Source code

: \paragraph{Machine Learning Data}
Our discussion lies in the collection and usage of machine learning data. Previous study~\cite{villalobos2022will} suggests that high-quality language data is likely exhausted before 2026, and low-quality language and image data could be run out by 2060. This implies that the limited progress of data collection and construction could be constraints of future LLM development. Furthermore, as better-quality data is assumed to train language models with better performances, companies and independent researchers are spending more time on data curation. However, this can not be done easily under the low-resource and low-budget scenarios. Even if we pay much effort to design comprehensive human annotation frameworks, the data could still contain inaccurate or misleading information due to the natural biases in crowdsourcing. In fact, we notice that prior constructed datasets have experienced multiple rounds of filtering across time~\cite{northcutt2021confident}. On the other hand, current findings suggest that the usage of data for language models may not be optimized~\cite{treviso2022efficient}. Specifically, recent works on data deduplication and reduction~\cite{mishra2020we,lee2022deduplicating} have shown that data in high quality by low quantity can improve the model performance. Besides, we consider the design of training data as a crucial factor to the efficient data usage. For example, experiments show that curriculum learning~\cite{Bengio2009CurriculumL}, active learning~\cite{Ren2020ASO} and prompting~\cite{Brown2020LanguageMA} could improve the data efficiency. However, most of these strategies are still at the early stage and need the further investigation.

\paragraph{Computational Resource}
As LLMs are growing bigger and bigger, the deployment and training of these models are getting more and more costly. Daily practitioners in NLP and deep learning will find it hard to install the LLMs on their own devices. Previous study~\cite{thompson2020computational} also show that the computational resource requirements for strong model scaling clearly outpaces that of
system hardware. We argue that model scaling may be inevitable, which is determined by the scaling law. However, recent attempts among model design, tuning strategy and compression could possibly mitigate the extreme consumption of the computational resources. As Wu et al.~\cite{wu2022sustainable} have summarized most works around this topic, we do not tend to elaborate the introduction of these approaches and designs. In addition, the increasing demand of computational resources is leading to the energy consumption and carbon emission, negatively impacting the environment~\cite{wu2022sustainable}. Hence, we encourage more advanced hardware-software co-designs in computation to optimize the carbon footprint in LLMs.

==================================================

§ ASSIGNMENT
From the line that holds "As LLMs are" to the last line of the records above, print each line exactly. Add nothing else.

§ ANSWER TO THE EXERCISE
As LLMs are growing bigger and bigger, the deployment and training of these models are getting more and more costly. Daily practitioners in NLP and deep learning will find it hard to install the LLMs on their own devices. Previous study~\cite{thompson2020computational} also show that the computational resource requirements for strong model scaling clearly outpaces that of
system hardware. We argue that model scaling may be inevitable, which is determined by the scaling law. However, recent attempts among model design, tuning strategy and compression could possibly mitigate the extreme consumption of the computational resources. As Wu et al.~\cite{wu2022sustainable} have summarized most works around this topic, we do not tend to elaborate the introduction of these approaches and designs. In addition, the increasing demand of computational resources is leading to the energy consumption and carbon emission, negatively impacting the environment~\cite{wu2022sustainable}. Hence, we encourage more advanced hardware-software co-designs in computation to optimize the carbon footprint in LLMs.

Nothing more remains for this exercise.